# Update to my Visa Application Need Help



## Mark1987 (Aug 1, 2012)

Hi thanks to everyone who help me to gather all the evidence that i need to my application but this time i need help again to anyone who willing to help me this time. the embassy sent a message and they want additional Documents and i need to send it within 28 days. here is the message from the embassy



> I refer to your application for a Partner (Migration) visa which was made
> on 04 January 2013.
> 
> An initial assessment of your application was made and I noted that there
> ...


can anyone help me what is missing to my application that i need to give them or missing document and help me what is the other way to get that evidence... here is the Document that i submitted before to my application

Documents
Our Requirements

My Requirement 
* 47sp 
* passport picture 4x
* Birth Certificate
* Police Clearance 
* Form 80
* Passport 
* Bank Statement and Paypal Transaction ( transaction when im in australia)
* letter from me about our Relationship
* CENOMAR ( Singleness)

My Partner Requirements
* 40sp
* 2x of passport pic
* Birth Certificate ( orig Copy)
* Police Clearance( orig Copy)
* Divorce Paper ( Orig Copy)
* Passport Copy ( signed by JP)
* Letter for his work indicate how long he work there and his salary.( orig Copy)
* letter from him about our relationship
* Paper Indicate that he own his house.

Supporting Docs

* Letter indicate the reason why we dont have Joint account and shared bills

* Western Union Transfer Receipts

* Stat Dec from his Sister/Niece 2pcs ( signed by JP)

* 20 pcs of Picture of me and my partner , his kids,family picture and friends

* Screen Shot of Messages and call Conversation on my phone since i go back last November 2012 till December 29, 2012 then i put all together in Microsoft Words.

* Conversation from FB and Msn and i always took a picture every time we chat with my partner and kids

* Love Letter Card from my partner every time we celebrate Anniversary.

*Plane Ticket ( and in my old ticket Indicate my name and also address in Australia which is same address with my partner.


the only i can submit other documents is the Western Union from Jan 2013 to Present and other message and call conversation from my Phone... from Jan 2013 to present my partner always call me everyday so the only i can do is screen shot all conversation to my phone and FB and skype and other pictures that i took every time we talk on cam with his kids

Maybe ill sent a new letter to my case officer what is the reason why we dont have joint account and share expenses.. this is my situation why we can provide that  My part work in Primo as Production Manager so he can get all the benefits like Free Fuel, Phone Credits,. so we dont have any problem about that. and my Partner own his house and all the bills are under his name like gas, electricity bills and we have friend who rents his room so we have additional income. so that is the reason why we dont have share expenses.. and that time i got multiple visa for 1 yr and we cant open joint account because of my visa status and even i can get that joint account its useless if i cant able to work right! . so if they will grant my visa that is the only chance we can open joint account because his plan i will work with him so we can save money for the future and my partner kids are excited me to live there... hoping anyone will help me to to provide other doc... what is the missing docs do we need to provide...
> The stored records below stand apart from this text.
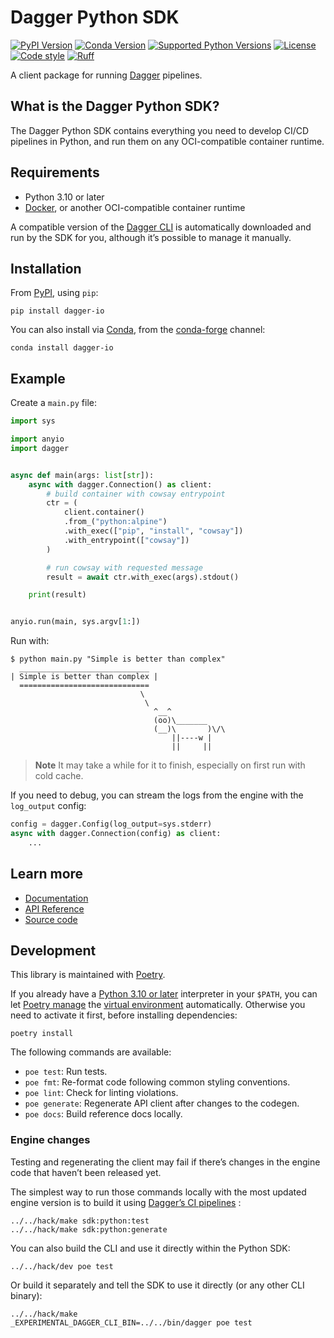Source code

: # Dagger Python SDK

[![PyPI Version](https://img.shields.io/pypi/v/dagger-io)](https://pypi.org/project/dagger-io/) 
[![Conda Version](https://img.shields.io/conda/vn/conda-forge/dagger-io.svg)](https://anaconda.org/conda-forge/dagger-io)
[![Supported Python Versions](https://img.shields.io/pypi/pyversions/dagger-io.svg)](https://pypi.org/project/dagger-io/)
[![License](https://img.shields.io/pypi/l/dagger-io.svg)](https://pypi.python.org/pypi/dagger-io)
[![Code style](https://img.shields.io/badge/code%20style-black-black.svg)](https://github.com/psf/black)
[![Ruff](https://img.shields.io/endpoint?url=https://raw.githubusercontent.com/charliermarsh/ruff/main/assets/badge/v1.json)](https://github.com/charliermarsh/ruff)

A client package for running [Dagger](https://dagger.io/) pipelines.

## What is the Dagger Python SDK?

The Dagger Python SDK contains everything you need to develop CI/CD pipelines in Python, and run them on any OCI-compatible container runtime.

## Requirements

- Python 3.10 or later
- [Docker](https://docs.docker.com/engine/install/), or another OCI-compatible container runtime

A compatible version of the  [Dagger CLI](https://docs.dagger.io/cli) is automatically downloaded and run by the SDK for you, although it’s possible to manage it manually.

## Installation

From [PyPI](https://pypi.org/project/dagger-io/), using `pip`:

```shell
pip install dagger-io
```

You can also install via [Conda](https://anaconda.org/conda-forge/dagger-io), from the [conda-forge](https://conda-forge.org/docs/user/introduction.html#how-can-i-install-packages-from-conda-forge) channel:

```shell
conda install dagger-io
```

## Example

Create a `main.py` file:

```python
import sys

import anyio
import dagger


async def main(args: list[str]):
    async with dagger.Connection() as client:
        # build container with cowsay entrypoint
        ctr = (
            client.container()
            .from_("python:alpine")
            .with_exec(["pip", "install", "cowsay"])
            .with_entrypoint(["cowsay"])
        )

        # run cowsay with requested message
        result = await ctr.with_exec(args).stdout()

    print(result)


anyio.run(main, sys.argv[1:])
```

Run with:

```console
$ python main.py "Simple is better than complex"
  _____________________________
| Simple is better than complex |
  =============================
                             \
                              \
                                ^__^
                                (oo)\_______
                                (__)\       )\/\
                                    ||----w |
                                    ||     ||
```

> **Note**
> It may take a while for it to finish, especially on first run with cold cache.

If you need to debug, you can stream the logs from the engine with the `log_output`  config:

```python
config = dagger.Config(log_output=sys.stderr)
async with dagger.Connection(config) as client:
    ...
```

## Learn more

- [Documentation](https://docs.dagger.io/sdk/python)
- [API Reference](https://dagger-io.readthedocs.org)
- [Source code](https://github.com/dagger/dagger/tree/main/sdk/python)

## Development

This library is maintained with [Poetry](https://python-poetry.org/docs/).

If you already have a [Python 3.10 or later](https://docs.python.org/3/using/index.html) interpreter in your `$PATH`, you can let [Poetry manage](https://python-poetry.org/docs/basic-usage/#using-your-virtual-environment) the [virtual environment](https://packaging.python.org/en/latest/tutorials/installing-packages/#creating-virtual-environments) automatically. Otherwise you need to activate it first, before installing dependencies:

```shell
poetry install
```

The following commands are available:
- `poe test`: Run tests.
- `poe fmt`: Re-format code following common styling conventions.
- `poe lint`: Check for linting violations.
- `poe generate`: Regenerate API client after changes to the codegen.
- `poe docs`: Build reference docs locally.

### Engine changes

Testing and regenerating the client may fail if there’s changes in the engine code that haven’t been released yet. 

The simplest way to run those commands locally with the most updated engine version is to build it using [Dagger’s CI pipelines](https://github.com/dagger/dagger/blob/main/internal/mage/sdk/python.go) :

```shell
../../hack/make sdk:python:test
../../hack/make sdk:python:generate
```

You can also build the CLI and use it directly within the Python SDK:

```shell
../../hack/dev poe test
```

Or build it separately and tell the SDK to use it directly (or any other CLI binary):

```shell
../../hack/make
_EXPERIMENTAL_DAGGER_CLI_BIN=../../bin/dagger poe test
```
Mark Northam i need your advice to my application and to everyone also who is willing to help thanks again...


----------



## Mark1987 (Aug 1, 2012)

Note: i contacted my partner if he can make a Will and he said he will do that and it will take 1 week...


----------



## kttykat (Oct 30, 2012)

is minimal evidence of your claimed spousal relationship with your sponsor on record. To assist you in substantiating your claimed spousal
relationship, I have enumerated below the four factors which decision
makers take into account in assessing relationships. Decision makers,
however, are not limited to these four factors. Additional information
which is reasonable and practicable under your circumstances may also be considered.
That doesn't sound good. It is the problem of de facto applications that you really must prove that in effect you are already living as a married couple.
FINANCIAL ASPECT
§ any joint ownership of real estate or other major assets;
§ any joint liabilities;
§ the extent of any pooling of financial resources, especially in
relation to major financial commitments;
§ whether one person in the relationship owes any legal obligation in
respect of the other; and
§ the basis of any sharing of day-to-day household expenses. Naming each other as beneficiaries on superannuation. Open a joint account if you can, even if only one of you is actually able to pay into it, I managed to open a joint account with the commonwealth bank but my husband knew a guy who worked there. Get car insurance in both your names.

NATURE OF HOUSEHOLD
§ any joint responsibility for the care and support of children;
§ the living arrangements of the persons; and
§ any sharing of the responsibility for housework.
Get form 888 statements from your neighbors (they are seen as more impartial than relative statements) 

SOCIAL ASPECT
§ whether the persons represent themselves to other people as being
married to each other;
§ the opinion of the persons' friends and acquaintances about the
nature of the relationship; and
§ any basis on which the persons plan and undertake joint social
activities. Again get form 888 statements from your neighbors and friends in this case. 

NATURE OF COMMITMENT
§ the duration of the relationship;
§ the length of time during which the persons have lived together;
§ the degree of companionship and emotional support that the persons
draw from each other; and
§ whether the persons see the relationship as a long-term one.
Re do your relationship statements and cover these points in more detail. 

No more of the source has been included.